Leukemic cells from diagnosis of BCR::ABL1-positive B-ALL patients without ABL1-kinase domain mutations were used to measure cell survival in an ex vivo co-culture assay after imatinib (1.95-125 μM), dasatinib (1.95-125 nM), or bosutinib (0.016-2 μM) exposure. TKI sensitivity was assessed using the area under the dose-response curve (AUC), with <80 arbitrary units (AU) classified as imatinib-sensitive, 80-120 AU as intermediate, and >120 AU as resistant. Multiplex ligation-dependent probe amplification, whole exome sequencing, and RNA sequencing were performed on diagnostic material if available. ABL1 phosphorylation and expression levels were measured using (phospho)flow cytometry in patient-derived xenografts from diagnostic samples and (PDX) cell lines.

Results

We determined ex vivo sensitivity to imatinib, dasatinib, and bosutinib in 32 pediatric and 19 adult BCR::ABL1-positive B-ALL patient samples. We observed a substantial variability in ex vivo imatinib response in pediatric and adult patient samples (median AUC: 98 AU; range: 16 to 281 AU).
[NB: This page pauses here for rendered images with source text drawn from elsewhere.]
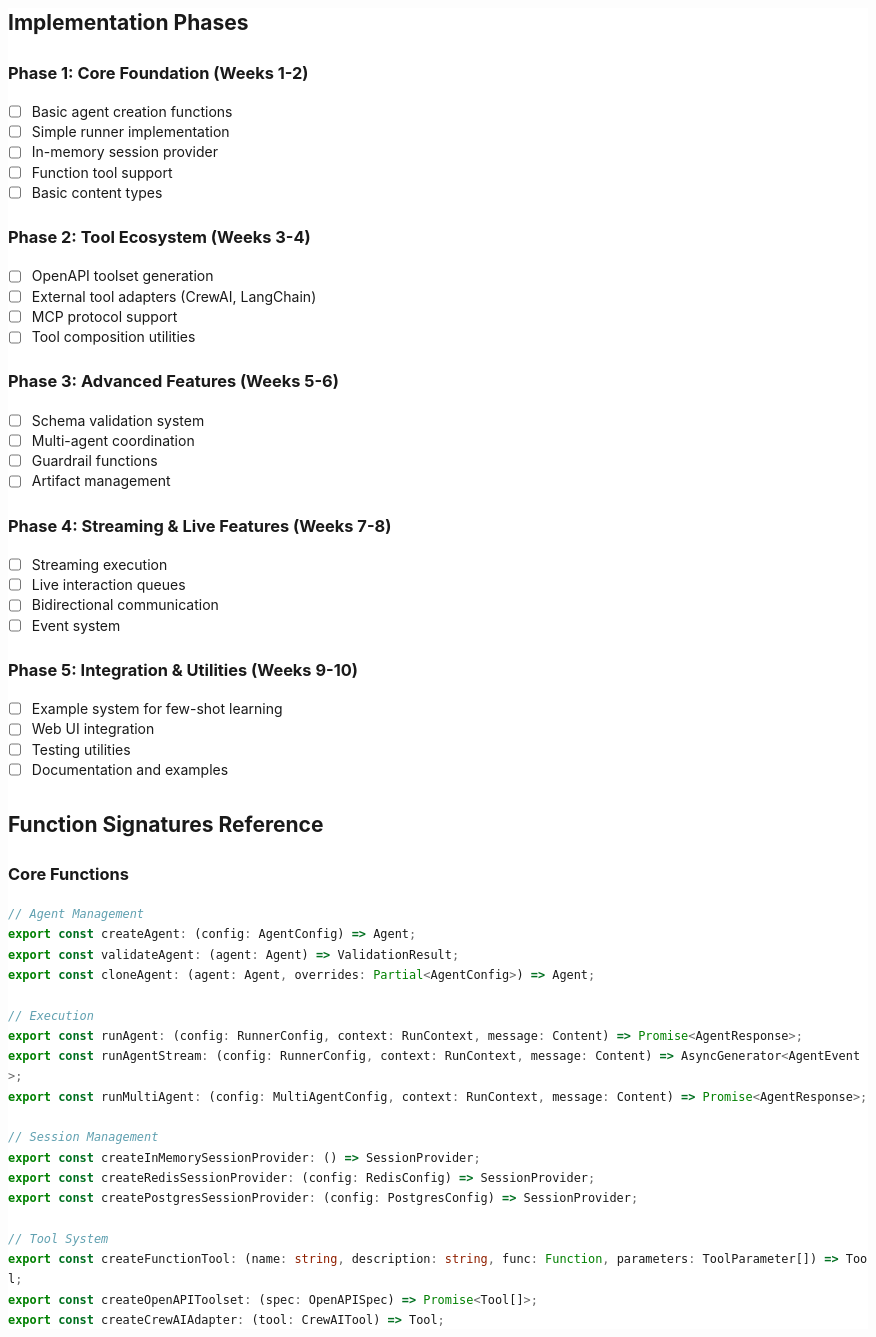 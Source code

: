 ## Implementation Phases

### Phase 1: Core Foundation (Weeks 1-2)
- [ ] Basic agent creation functions
- [ ] Simple runner implementation
- [ ] In-memory session provider
- [ ] Function tool support
- [ ] Basic content types

### Phase 2: Tool Ecosystem (Weeks 3-4)
- [ ] OpenAPI toolset generation
- [ ] External tool adapters (CrewAI, LangChain)
- [ ] MCP protocol support
- [ ] Tool composition utilities

### Phase 3: Advanced Features (Weeks 5-6)
- [ ] Schema validation system
- [ ] Multi-agent coordination
- [ ] Guardrail functions
- [ ] Artifact management

### Phase 4: Streaming & Live Features (Weeks 7-8)
- [ ] Streaming execution
- [ ] Live interaction queues
- [ ] Bidirectional communication
- [ ] Event system

### Phase 5: Integration & Utilities (Weeks 9-10)
- [ ] Example system for few-shot learning
- [ ] Web UI integration
- [ ] Testing utilities
- [ ] Documentation and examples

## Function Signatures Reference

### Core Functions

```typescript
// Agent Management
export const createAgent: (config: AgentConfig) => Agent;
export const validateAgent: (agent: Agent) => ValidationResult;
export const cloneAgent: (agent: Agent, overrides: Partial<AgentConfig>) => Agent;

// Execution
export const runAgent: (config: RunnerConfig, context: RunContext, message: Content) => Promise<AgentResponse>;
export const runAgentStream: (config: RunnerConfig, context: RunContext, message: Content) => AsyncGenerator<AgentEvent>;
export const runMultiAgent: (config: MultiAgentConfig, context: RunContext, message: Content) => Promise<AgentResponse>;

// Session Management  
export const createInMemorySessionProvider: () => SessionProvider;
export const createRedisSessionProvider: (config: RedisConfig) => SessionProvider;
export const createPostgresSessionProvider: (config: PostgresConfig) => SessionProvider;

// Tool System
export const createFunctionTool: (name: string, description: string, func: Function, parameters: ToolParameter[]) => Tool;
export const createOpenAPIToolset: (spec: OpenAPISpec) => Promise<Tool[]>;
export const createCrewAIAdapter: (tool: CrewAITool) => Tool;
```
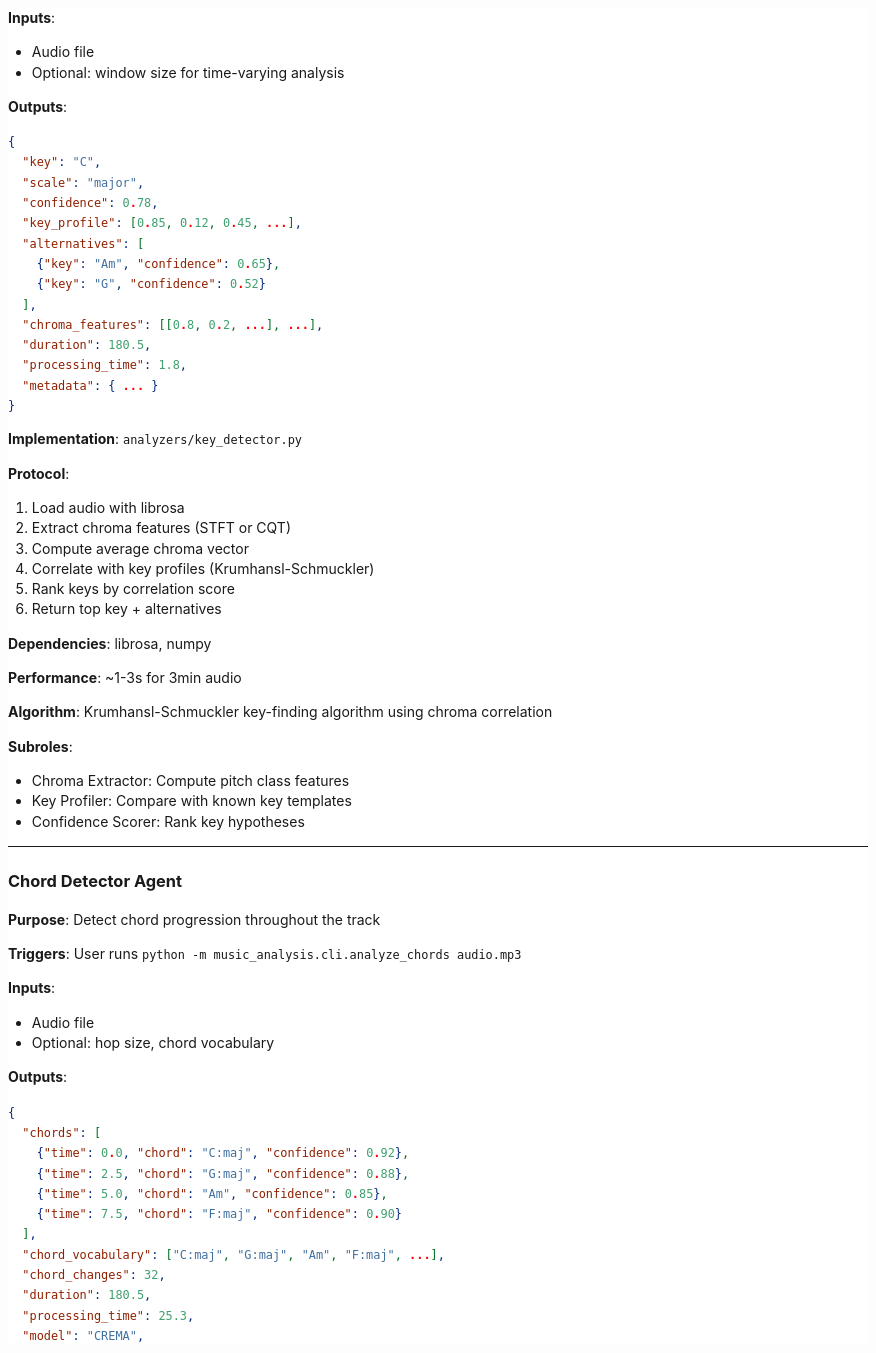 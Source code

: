 **Inputs**:
- Audio file
- Optional: window size for time-varying analysis

**Outputs**:
```json
{
  "key": "C",
  "scale": "major",
  "confidence": 0.78,
  "key_profile": [0.85, 0.12, 0.45, ...],
  "alternatives": [
    {"key": "Am", "confidence": 0.65},
    {"key": "G", "confidence": 0.52}
  ],
  "chroma_features": [[0.8, 0.2, ...], ...],
  "duration": 180.5,
  "processing_time": 1.8,
  "metadata": { ... }
}
```

**Implementation**: `analyzers/key_detector.py`

**Protocol**:
1. Load audio with librosa
2. Extract chroma features (STFT or CQT)
3. Compute average chroma vector
4. Correlate with key profiles (Krumhansl-Schmuckler)
5. Rank keys by correlation score
6. Return top key + alternatives

**Dependencies**: librosa, numpy

**Performance**: ~1-3s for 3min audio

**Algorithm**: Krumhansl-Schmuckler key-finding algorithm using chroma correlation

**Subroles**:
- Chroma Extractor: Compute pitch class features
- Key Profiler: Compare with known key templates
- Confidence Scorer: Rank key hypotheses

---

### Chord Detector Agent

**Purpose**: Detect chord progression throughout the track

**Triggers**: User runs `python -m music_analysis.cli.analyze_chords audio.mp3`

**Inputs**:
- Audio file
- Optional: hop size, chord vocabulary

**Outputs**:
```json
{
  "chords": [
    {"time": 0.0, "chord": "C:maj", "confidence": 0.92},
    {"time": 2.5, "chord": "G:maj", "confidence": 0.88},
    {"time": 5.0, "chord": "Am", "confidence": 0.85},
    {"time": 7.5, "chord": "F:maj", "confidence": 0.90}
  ],
  "chord_vocabulary": ["C:maj", "G:maj", "Am", "F:maj", ...],
  "chord_changes": 32,
  "duration": 180.5,
  "processing_time": 25.3,
  "model": "CREMA",
```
The sensitivity towards imatinib strongly correlated with the sensitivity towards second-generation TKIs dasatinib and bosutinib (rho = 0.84; p < 0.001 and rho= 0.89; p <0.001). Moreover, imatinib’s AUC of samples derived from newly diagnosed patients who relapsed after TKI treatment was higher compared with those derived from patients who did not suffer from a relapse (median AUC 123 vs 84 AU; p = 0.03).

We observed that an increase in ex vivo imatinib resistance was correlated with a decreased amount of phosphorylated ABL1 protein (rho=-0.92; p=0.0013) and total ABL1 protein (rho=-0.82; p=0.01) in untreated, newly diagnosed samples. Ex vivo exposure to imatinib reduced the ABL1 phosphorylation levels in both sensitive and resistant samples but resistant cells exhibited lower levels of (p)ABL1 protein, indicating reduced dependence on BCR-ABL1 signaling.

The ex vivo imatinib resistance in samples carrying deletions in B-cell development genes IKZF1 and/or PAX5 was higher than in samples without these deletions (median AUC: 122 versus 80 AU; p=0.01). In addition, one imatinib-resistant patient had a p.His1038Arg mutation in ZEB2, which is recurrent in B-ALL and this gene has also been described as B-cell development gene (Studd et al, Blood Cancer Journal 2021). Interestingly, another resistant patient had a mutation in SETD2, a gene previously associated with ex vivo TKI resistance in chronic myeloid leukemia cell lines (Sheng et al, Cell Proliferation 2019). Other secondary lesions included SH2B3 inactivation lesions and CRLF2 rearrangements. These lesions were present in intermediately sensitive and resistant BCR::ABL1-positive samples and are expected to lead to increased JAK/STAT signaling, potentially serving as a resistance mechanism for TKI.

Conclusion

Our study revealed that the amount of total and phosphorylated ABL1 protein was correlated with ex vivo TKI sensitivity. Newly diagnosed TKI-resistant BCR::ABL1 samples were further characterized by somatic lesions in B-cell development genes including IKZF1. These results link the known poor prognostic value of IKZF1 deletions in BCR::ABL1-positive B-ALL patients (van der Veer et al. Blood 2014; Fedullo et al, Haematologica 2019) with intrinsic mechanisms of TKI resistance other than tyrosine kinase domain mutations.